Thousands of abortion opponents marched to the Supreme Court on Monday to mark the 39th anniversary of the Roe v. Wade decision legalizing abortion, and supportive lawmakers urged them to further their cause by working to defeat President Barack Obama in the fall.
The "March for Life" has been held every year since 1974, a year after the landmark Supreme Court ruling.
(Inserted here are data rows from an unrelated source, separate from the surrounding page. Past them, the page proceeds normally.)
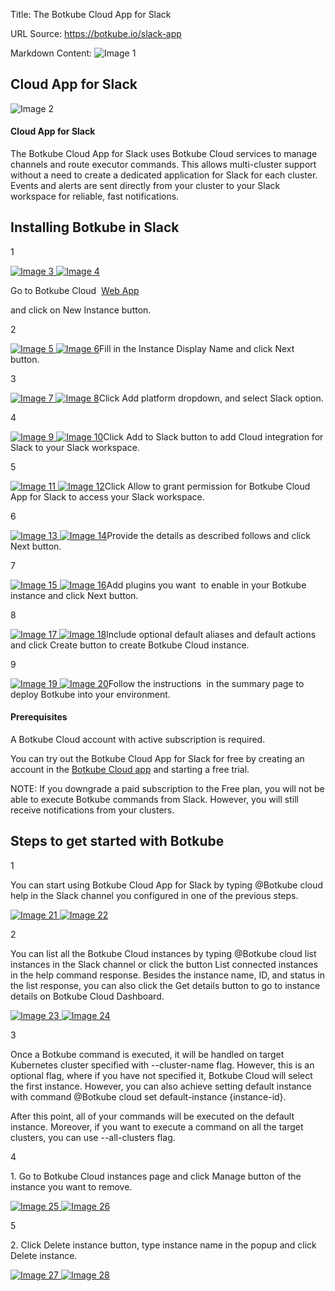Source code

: Title: The Botkube Cloud App for Slack

URL Source: https://botkube.io/slack-app

Markdown Content:
![Image 1](https://cdn.prod.website-files.com/633705de6adaa38599d8e258/64e8e512edbae7755379b2fe_bk-slack-logo-hero-bg.webp)

Cloud App for Slack
-------------------

![Image 2](https://cdn.prod.website-files.com/633705de6adaa38599d8e258/6500bcab958c3be57a5523a5_slack-logo-color.svg)

#### Cloud App for Slack

The Botkube Cloud App for Slack uses Botkube Cloud services to manage channels and route executor commands. This allows multi-cluster support without a need to create a dedicated application for Slack for each cluster. Events and alerts are sent directly from your cluster to your Slack workspace for reliable, fast notifications.

Installing Botkube in Slack
---------------------------

1

[![Image 3](https://cdn.prod.website-files.com/633705de6adaa38599d8e258/6500c008d898dab566f70d85_install-1.svg) ![Image 4](https://cdn.prod.website-files.com/633705de6adaa38599d8e258/650214f73dc8a48ae4075f8f_magnifier.svg)](#)

Go to Botkube Cloud  [Web App](https://app.botkube.io/)

and click on New Instance button.

2

[![Image 5](https://cdn.prod.website-files.com/633705de6adaa38599d8e258/6500c1702080a8b5a26efb6d_install-2.svg) ![Image 6](https://cdn.prod.website-files.com/633705de6adaa38599d8e258/650214f73dc8a48ae4075f8f_magnifier.svg)](#)Fill in the Instance Display Name and click Next button.

3

[![Image 7](https://cdn.prod.website-files.com/633705de6adaa38599d8e258/6500c17b5527fae1a4c5bc57_install-3.svg) ![Image 8](https://cdn.prod.website-files.com/633705de6adaa38599d8e258/650214f73dc8a48ae4075f8f_magnifier.svg)](#)Click Add platform dropdown, and select Slack option.

4

[![Image 9](https://cdn.prod.website-files.com/633705de6adaa38599d8e258/6500c191387a00b2b474e1b3_install-5.svg) ![Image 10](https://cdn.prod.website-files.com/633705de6adaa38599d8e258/650214f73dc8a48ae4075f8f_magnifier.svg)](#)Click Add to Slack button to add Cloud integration for Slack to your Slack workspace.

5

[![Image 11](https://cdn.prod.website-files.com/633705de6adaa38599d8e258/6500c4fab232b58125653577_install-6.svg) ![Image 12](https://cdn.prod.website-files.com/633705de6adaa38599d8e258/650214f73dc8a48ae4075f8f_magnifier.svg)](#)Click Allow to grant permission for Botkube Cloud App for Slack to access your Slack workspace.

6

[![Image 13](https://cdn.prod.website-files.com/633705de6adaa38599d8e258/6500c505324fd1b24eeb1ab6_install-7.svg) ![Image 14](https://cdn.prod.website-files.com/633705de6adaa38599d8e258/650214f73dc8a48ae4075f8f_magnifier.svg)](#)Provide the details as described follows and click Next button.

7

[![Image 15](https://cdn.prod.website-files.com/633705de6adaa38599d8e258/6500c510d21725cf9c03a0c9_install-8.svg) ![Image 16](https://cdn.prod.website-files.com/633705de6adaa38599d8e258/650214f73dc8a48ae4075f8f_magnifier.svg)](#)Add plugins you want  to enable in your Botkube instance and click Next button.

8

[![Image 17](https://cdn.prod.website-files.com/633705de6adaa38599d8e258/6500c51cd898dab566fcb743_install-9.svg) ![Image 18](https://cdn.prod.website-files.com/633705de6adaa38599d8e258/650214f73dc8a48ae4075f8f_magnifier.svg)](#)Include optional default aliases and default actions and click Create button to create Botkube Cloud instance.

9

[![Image 19](https://cdn.prod.website-files.com/633705de6adaa38599d8e258/6500c528a593ecc0b3dcfa98_install-10.svg) ![Image 20](https://cdn.prod.website-files.com/633705de6adaa38599d8e258/650214f73dc8a48ae4075f8f_magnifier.svg)](#)Follow the instructions  in the summary page to deploy Botkube into your environment.

#### Prerequisites

A Botkube Cloud account with active subscription is required.

You can try out the Botkube Cloud App for Slack for free by creating an account in the [Botkube Cloud app](https://app.botkube.io/) and starting a free trial.

NOTE: If you downgrade a paid subscription to the Free plan, you will not be able to execute Botkube commands from Slack. However, you will still receive notifications from your clusters.

Steps to get started with Botkube
---------------------------------

1

You can start using Botkube Cloud App for Slack by typing @Botkube cloud help in the Slack channel you configured in one of the previous steps.

[![Image 21](https://cdn.prod.website-files.com/633705de6adaa38599d8e258/650b312e6823f3bf4930026a_step1-cloud-help_pr.svg) ![Image 22](https://cdn.prod.website-files.com/633705de6adaa38599d8e258/650214f73dc8a48ae4075f8f_magnifier.svg)](#)

2

You can list all the Botkube Cloud instances by typing @Botkube cloud list instances in the Slack channel or click the button List connected instances in the help command response. Besides the instance name, ID, and status in the list response, you can also click the Get details button to go to instance details on Botkube Cloud Dashboard.

[![Image 23](https://cdn.prod.website-files.com/633705de6adaa38599d8e258/650b321b09f2a16899841a41_step2-cloud-instance_pr.svg) ![Image 24](https://cdn.prod.website-files.com/633705de6adaa38599d8e258/650214f73dc8a48ae4075f8f_magnifier.svg)](#)

3

Once a Botkube command is executed, it will be handled on target Kubernetes cluster specified with \--cluster-name flag. However, this is an optional flag, where if you have not specified it, Botkube Cloud will select the first instance. However, you can also achieve setting default instance with command @Botkube cloud set default-instance {instance-id}.

After this point, all of your commands will be executed on the default instance. Moreover, if you want to execute a command on all the target clusters, you can use \--all-clusters flag.

4

1\. Go to Botkube Cloud instances page and click Manage button of the instance you want to remove.

[![Image 25](https://cdn.prod.website-files.com/633705de6adaa38599d8e258/650b3581864c2eaa967f7417_step4-cloud_list_manage_pr.svg) ![Image 26](https://cdn.prod.website-files.com/633705de6adaa38599d8e258/650214f73dc8a48ae4075f8f_magnifier.svg)](#)

5

2\. Click Delete instance button, type instance name in the popup and click Delete instance.

[![Image 27](https://cdn.prod.website-files.com/633705de6adaa38599d8e258/650b35df6390bea044f2eb3b_step5-cloud_delete_pr.svg) ![Image 28](https://cdn.prod.website-files.com/633705de6adaa38599d8e258/650214f73dc8a48ae4075f8f_magnifier.svg)](#)
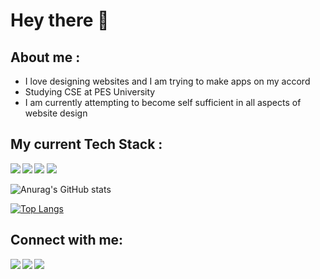 <h1>Hey there 👋</h1>

<h2>About me : </h2>

 - I love designing websites and I am trying to make apps on my accord
 - Studying CSE at PES University
 - I am currently attempting to become self sufficient in all aspects of website design

<h2> My current Tech Stack : </h2>
<img align="left" src="https://img.icons8.com/color/48/000000/python--v1.png"/> <img align="left" src="https://img.icons8.com/color/48/000000/html-5.png"/> <img align=" left"src="https://img.icons8.com/color/48/000000/css3.png"/> <img src="https://img.icons8.com/color/48/000000/c-programming.png"/>


![Anurag's GitHub stats](https://github-readme-stats.vercel.app/api?username=Mohamed-Ayaan358&show_icons=true&theme=tokyonight)


[![Top Langs](https://github-readme-stats.vercel.app/api/top-langs/?username=Mohamed-Ayaan358&layout=compact&theme=tokyonight)](https://github.com/anuraghazra/github-readme-stats)


<h2> Connect with me: </h2>

[<img src="https://img.icons8.com/color/48/000000/linkedin.png"/>][linkedin]
[<img align="left" src="https://img.icons8.com/fluent/48/000000/instagram-new.png"/>][instagram]
[<img align="left" src="https://img.icons8.com/fluent/48/000000/gmail.png"/>][email]

[linkedin]: https://www.linkedin.com/in/mohamed-ayaan-1750311b8/
[instagram]: https://www.instagram.com/ayaan_8/
[email]: mailto:ayaan35813@gmail.com
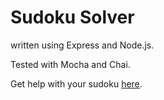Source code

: # Sudoku Solver

written using Express and Node.js.

Tested with Mocha and Chai.

Get help with your sudoku [here](https://fcc-qa-04-sudoku-solver.evg13ny.repl.co).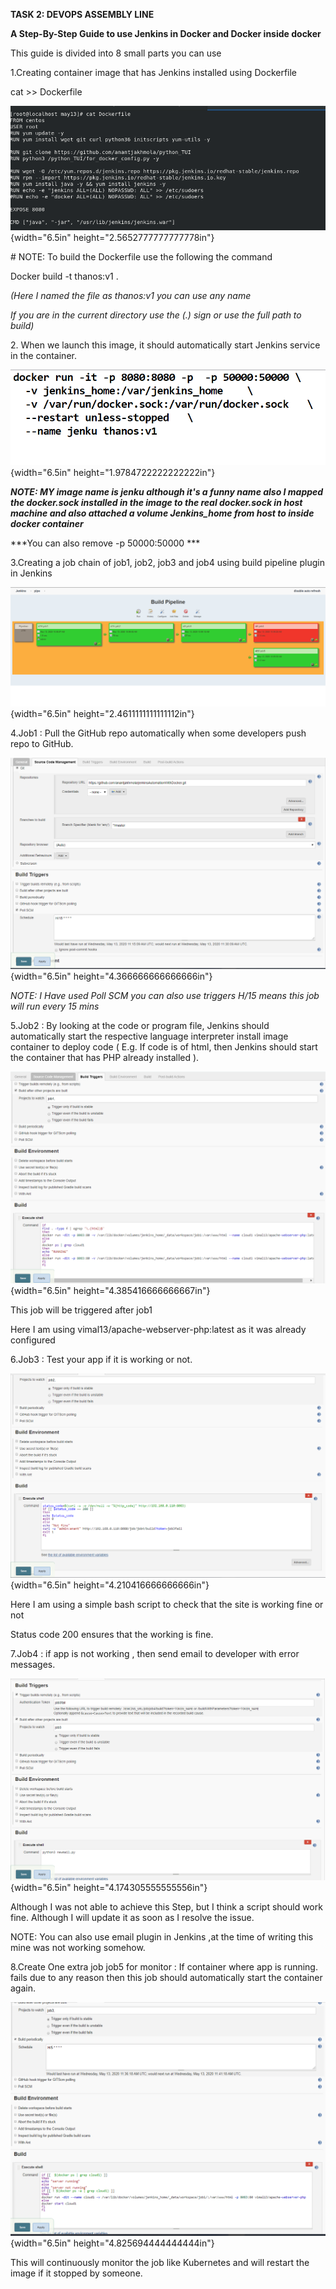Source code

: **TASK 2: DEVOPS ASSEMBLY LINE**

**A Step-By-Step Guide to use Jenkins in Docker and Docker inside
docker**

This guide is divided into 8 small parts you can use

1.Creating container image that has Jenkins installed using Dockerfile

cat \>\> Dockerfile

![](./myMediaFolder/media/image1.png){width="6.5in"
height="2.5652777777777778in"}

\# NOTE: To build the Dockerfile use the following the command

Docker build -t thanos:v1 .

*(Here I named the file as thanos:v1 you can use any name*

*If you are in the current directory use the (.) sign or use the full
path to build)*

2\. When we launch this image, it should automatically start Jenkins
service in the container.

![](./myMediaFolder/media/image2.png){width="6.5in"
height="1.9784722222222222in"}

***NOTE: MY image name is jenku although it's a funny name also I mapped
the docker.sock installed in the image to the real docker.sock in host
machine and also attached a volume Jenkins\_home from host to inside
docker container***

***You can also remove -p 50000:50000 ***

3.Creating a job chain of job1, job2, job3 and job4 using build pipeline
plugin in Jenkins

![](./myMediaFolder/media/image3.png){width="6.5in"
height="2.4611111111111112in"}

4.Job1 : Pull the GitHub repo automatically when some developers push
repo to GitHub.

![](./myMediaFolder/media/image4.png){width="6.5in"
height="4.366666666666666in"}

*NOTE: I Have used Poll SCM you can also use triggers H/15 means this
job will run every 15 mins*

5.Job2 : By looking at the code or program file, Jenkins should
automatically start the respective language interpreter install image
container to deploy code ( E.g. If code is of html, then Jenkins should
start the container that has PHP already installed ).

![](./myMediaFolder/media/image5.png){width="6.5in"
height="4.385416666666667in"}

This job will be triggered after job1

Here I am using vimal13/apache-webserver-php:latest as it was already
configured

6.Job3 : Test your app if it is working or not.

![](./myMediaFolder/media/image6.png){width="6.5in"
height="4.210416666666666in"}

Here I am using a simple bash script to check that the site is working
fine or not

Status code 200 ensures that the working is fine.

7.Job4 : if app is not working , then send email to developer with error
messages.

![](./myMediaFolder/media/image7.png){width="6.5in"
height="4.174305555555556in"}

Although I was not able to achieve this Step, but I think a script
should work fine. Although I will update it as soon as I resolve the
issue.

NOTE: You can also use email plugin in Jenkins ,at the time of writing
this mine was not working somehow.

8.Create One extra job job5 for monitor : If container where app is
running. fails due to any reason then this job should automatically
start the container again.

![](./myMediaFolder/media/image8.png){width="6.5in"
height="4.825694444444444in"}

This will continuously monitor the job like Kubernetes and will restart
the image if it stopped by someone.
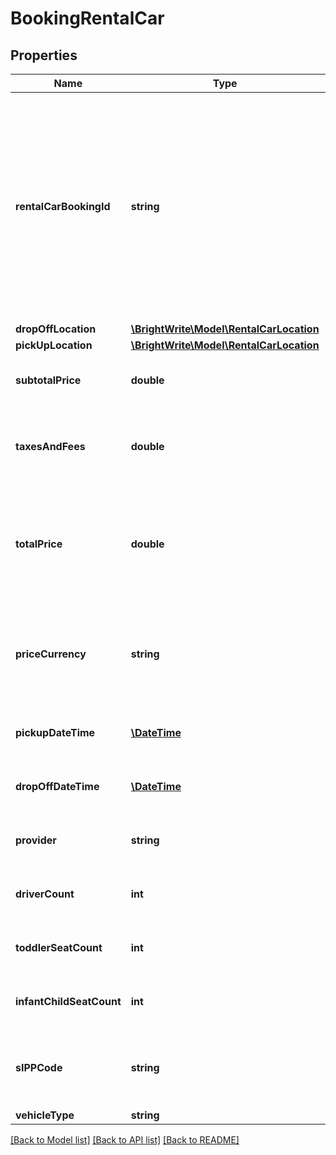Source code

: # BookingRentalCar

## Properties
Name | Type | Description | Notes
------------ | ------------- | ------------- | -------------
**rentalCarBookingId** | **string** | Internal ID used by distributors to identify the booking. This should match the booking ID BrightWrite collects from the tags on the distributor website. For a booking that has flights and rental cars, the booking IDs would match. | [optional] 
**dropOffLocation** | [**\BrightWrite\Model\RentalCarLocation**](RentalCarLocation.md) |  | 
**pickUpLocation** | [**\BrightWrite\Model\RentalCarLocation**](RentalCarLocation.md) |  | 
**subtotalPrice** | **double** | Ticket price without taxes and extra fees. | [optional] 
**taxesAndFees** | **double** | Total of taxes, fees and other deductions required on top of the subtotalPrice. | [optional] 
**totalPrice** | **double** | Ticket price including taxes and extra fees. Should be equal to subtotalPrice + taxesAndFees. | [optional] 
**priceCurrency** | **string** | Currency in which all pricing info is specified three letters code as described by ISO 4217. | [optional] 
**pickupDateTime** | [**\DateTime**](\DateTime.md) | When the custmer is going to pick up the car. | [optional] 
**dropOffDateTime** | [**\DateTime**](\DateTime.md) | When the custmer is going to return the car. | [optional] 
**provider** | **string** | Service provider, i.e. rental car agency. | [optional] 
**driverCount** | **int** | How many drivers are going to use the car. | [optional] 
**toddlerSeatCount** | **int** | How many toddler car seats are required. | [optional] 
**infantChildSeatCount** | **int** | How many infant car seats are required. | [optional] 
**sIPPCode** | **string** | SIPP codes are used to summarise the key features of a vehicle. | [optional] 
**vehicleType** | **string** |  | [optional] 

[[Back to Model list]](../README.md#documentation-for-models) [[Back to API list]](../README.md#documentation-for-api-endpoints) [[Back to README]](../README.md)


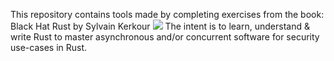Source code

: This repository contains tools made by completing exercises from the book: Black Hat Rust by Sylvain Kerkour
<img src="https://kerkour.com/books/black-hat-rust/black_hat_rust_cover.png"/>
The intent is to learn, understand & write Rust to master asynchronous and/or concurrent software for security use-cases in Rust.
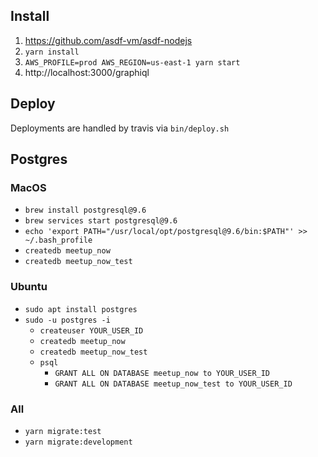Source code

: ## Install

1. https://github.com/asdf-vm/asdf-nodejs
1. `yarn install`
1. `AWS_PROFILE=prod AWS_REGION=us-east-1 yarn start`
1. http://localhost:3000/graphiql

## Deploy

Deployments are handled by travis via `bin/deploy.sh`

## Postgres

### MacOS

* `brew install postgresql@9.6`
* `brew services start postgresql@9.6`
* `echo 'export PATH="/usr/local/opt/postgresql@9.6/bin:$PATH"' >> ~/.bash_profile`
* `createdb meetup_now`
* `createdb meetup_now_test`

### Ubuntu

* `sudo apt install postgres`
* `sudo -u postgres -i`
  * `createuser YOUR_USER_ID`
  * `createdb meetup_now`
  * `createdb meetup_now_test`
  * `psql`
    * `GRANT ALL ON DATABASE meetup_now to YOUR_USER_ID`
    * `GRANT ALL ON DATABASE meetup_now_test to YOUR_USER_ID`

### All

* `yarn migrate:test`
* `yarn migrate:development`
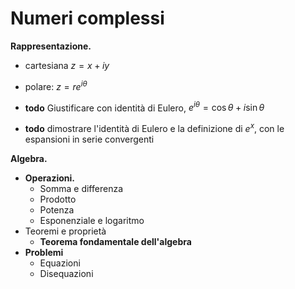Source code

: # Numeri complessi


**Rappresentazione.**
- cartesiana $z = x + i y$
- polare: $z = r e^{i \theta}$ 

- **todo** Giustificare con identità di Eulero, $e^{i \theta} = \cos \theta + i \sin \theta$ 
- **todo** dimostrare l'identità di Eulero e la definizione di $e^{x}$, con le espansioni in serie convergenti

**Algebra.**
- **Operazioni.**
  - Somma e differenza
  - Prodotto
  - Potenza
  - Esponenziale e logaritmo
- Teoremi e proprietà
  - **Teorema fondamentale dell'algebra**
- **Problemi**
  - Equazioni
  - Disequazioni

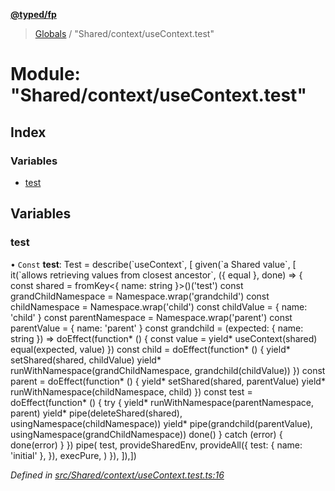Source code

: **[@typed/fp](../README.md)**

> [Globals](../globals.md) / "Shared/context/useContext.test"

# Module: "Shared/context/useContext.test"

## Index

### Variables

* [test](_shared_context_usecontext_test_.md#test)

## Variables

### test

• `Const` **test**: Test = describe(\`useContext\`, [ given(\`a Shared value\`, [ it(\`allows retrieving values from closest ancestor\`, ({ equal }, done) => { const shared = fromKey\<{ name: string }>()('test') const grandChildNamespace = Namespace.wrap('grandchild') const childNamespace = Namespace.wrap('child') const childValue = { name: 'child' } const parentNamespace = Namespace.wrap('parent') const parentValue = { name: 'parent' } const grandchild = (expected: { name: string }) => doEffect(function* () { const value = yield* useContext(shared) equal(expected, value) }) const child = doEffect(function* () { yield* setShared(shared, childValue) yield* runWithNamespace(grandChildNamespace, grandchild(childValue)) }) const parent = doEffect(function* () { yield* setShared(shared, parentValue) yield* runWithNamespace(childNamespace, child) }) const test = doEffect(function* () { try { yield* runWithNamespace(parentNamespace, parent) yield* pipe(deleteShared(shared), usingNamespace(childNamespace)) yield* pipe(grandchild(parentValue), usingNamespace(grandChildNamespace)) done() } catch (error) { done(error) } }) pipe( test, provideSharedEnv, provideAll({ test: { name: 'initial' }, }), execPure, ) }), ]),])

*Defined in [src/Shared/context/useContext.test.ts:16](https://github.com/TylorS/typed-fp/blob/559f273/src/Shared/context/useContext.test.ts#L16)*
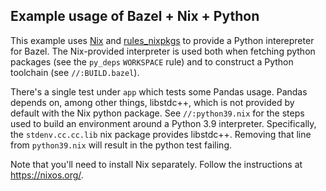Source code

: ## Example usage of Bazel + Nix + Python

This example uses [Nix](https://nixos.org/) and [rules_nixpkgs](https://github.com/tweag/rules_nixpkgs) to provide a Python interepreter for Bazel. The Nix-provided interpreter is used both when fetching python packages (see the `py_deps` `WORKSPACE` rule) and to construct a Python toolchain (see `//:BUILD.bazel`).

There's a single test under `app` which tests some Pandas usage. Pandas depends on, among other things, libstdc++, which is not provided by default with the Nix python package. See `//:python39.nix` for the steps used to build an environment around a Python 3.9 interpreter. Specifically, the `stdenv.cc.cc.lib` nix package provides libstdc++. Removing that line from `python39.nix` will result in the python test failing.

Note that you'll need to install Nix separately. Follow the instructions at https://nixos.org/.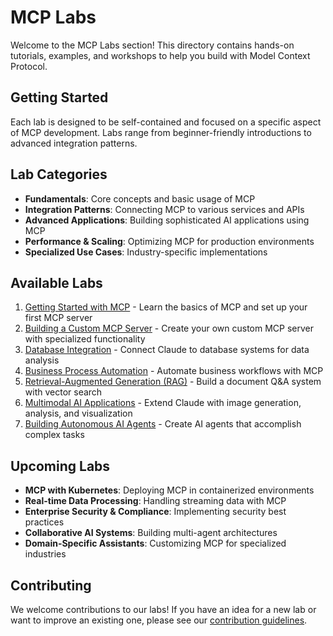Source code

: # MCP Labs

Welcome to the MCP Labs section! This directory contains hands-on tutorials, examples, and workshops to help you build with Model Context Protocol.

## Getting Started

Each lab is designed to be self-contained and focused on a specific aspect of MCP development. Labs range from beginner-friendly introductions to advanced integration patterns.

## Lab Categories

- **Fundamentals**: Core concepts and basic usage of MCP
- **Integration Patterns**: Connecting MCP to various services and APIs
- **Advanced Applications**: Building sophisticated AI applications using MCP
- **Performance & Scaling**: Optimizing MCP for production environments
- **Specialized Use Cases**: Industry-specific implementations

## Available Labs

1. [Getting Started with MCP](01-getting-started/README.md) - Learn the basics of MCP and set up your first MCP server
2. [Building a Custom MCP Server](02-custom-mcp-server/README.md) - Create your own custom MCP server with specialized functionality
3. [Database Integration](03-database-integration/README.md) - Connect Claude to database systems for data analysis
4. [Business Process Automation](04-business-automation/README.md) - Automate business workflows with MCP
5. [Retrieval-Augmented Generation (RAG)](05-rag-document-qa/README.md) - Build a document Q&A system with vector search
6. [Multimodal AI Applications](06-multimodal-ai/README.md) - Extend Claude with image generation, analysis, and visualization
7. [Building Autonomous AI Agents](07-building-ai-agents/README.md) - Create AI agents that accomplish complex tasks

## Upcoming Labs

- **MCP with Kubernetes**: Deploying MCP in containerized environments
- **Real-time Data Processing**: Handling streaming data with MCP
- **Enterprise Security & Compliance**: Implementing security best practices
- **Collaborative AI Systems**: Building multi-agent architectures
- **Domain-Specific Assistants**: Customizing MCP for specialized industries

## Contributing

We welcome contributions to our labs! If you have an idea for a new lab or want to improve an existing one, please see our [contribution guidelines](../CONTRIBUTING.md).
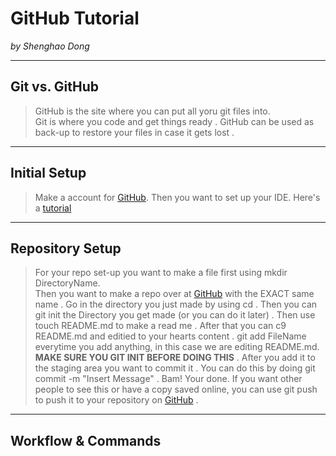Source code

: # GitHub Tutorial

_by Shenghao Dong_

---
## Git vs. GitHub
> GitHub is the site where you can put all yoru git files into.  
Git is where you code and get things ready . 
GitHub can be used as back-up to restore your files in case it gets lost . 

---
## Initial Setup
> Make a account for [GitHub](github.com).
Then you want to set up your IDE. Here's a [tutorial](https://docs.google.com/presentation/d/1t3isDyU7pL84iU5s0UehTuGxhPMFC3Obs38xudrd49o/edit)


---
## Repository Setup
> For your repo set-up you want to make a file first using mkdir DirectoryName.  
Then you want to make a repo over at [GitHub](github.com) with the EXACT same name . 
Go in the directory you just made by using cd . 
Then you can git init the Directory you get made (or you can do it later) . 
Then use touch README.md to make a read me . 
After that you can c9 README.md and editied to your hearts content . 
git add FileName everytime you add anything, in this case we are editing README.md. **MAKE SURE YOU GIT INIT BEFORE DOING THIS** . 
After you add it to the staging area you want to commit it . 
You can do this by doing git commit -m "Insert Message" . 
Bam! Your done. If you want other people to see this or have a copy saved online, you can use git push to push it to your repository on [GitHub](Github.com) . 


---
## Workflow & Commands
It's consistently one of the largest protests of the year in Washington, although soggy, chilly conditions likely kept this year's numbers down a bit.
House Speaker John Boehner addressed the group, reminding those gathered on the muddy National Mall that he's one of 12 children
"I'm sure it wasn't easy for our mother to have 12 of us, but I'm glad we're all here," the Republican lawmaker said. "I've never considered being pro-life a label or a political position. It's just who I am."
Several dozen members of Congress addressed the rally and were cheered by participants, many of whom carried signs reading "I Vote Pro-Life First," "Defund Planned Parenthood" and "Face It ... Abortion Kills a Person."
Signs endorsing Republican presidential contenders were less ubiquitous, although some in the crowd favored Rick Santorum and Ron Paul, both favorites of conservative Christians.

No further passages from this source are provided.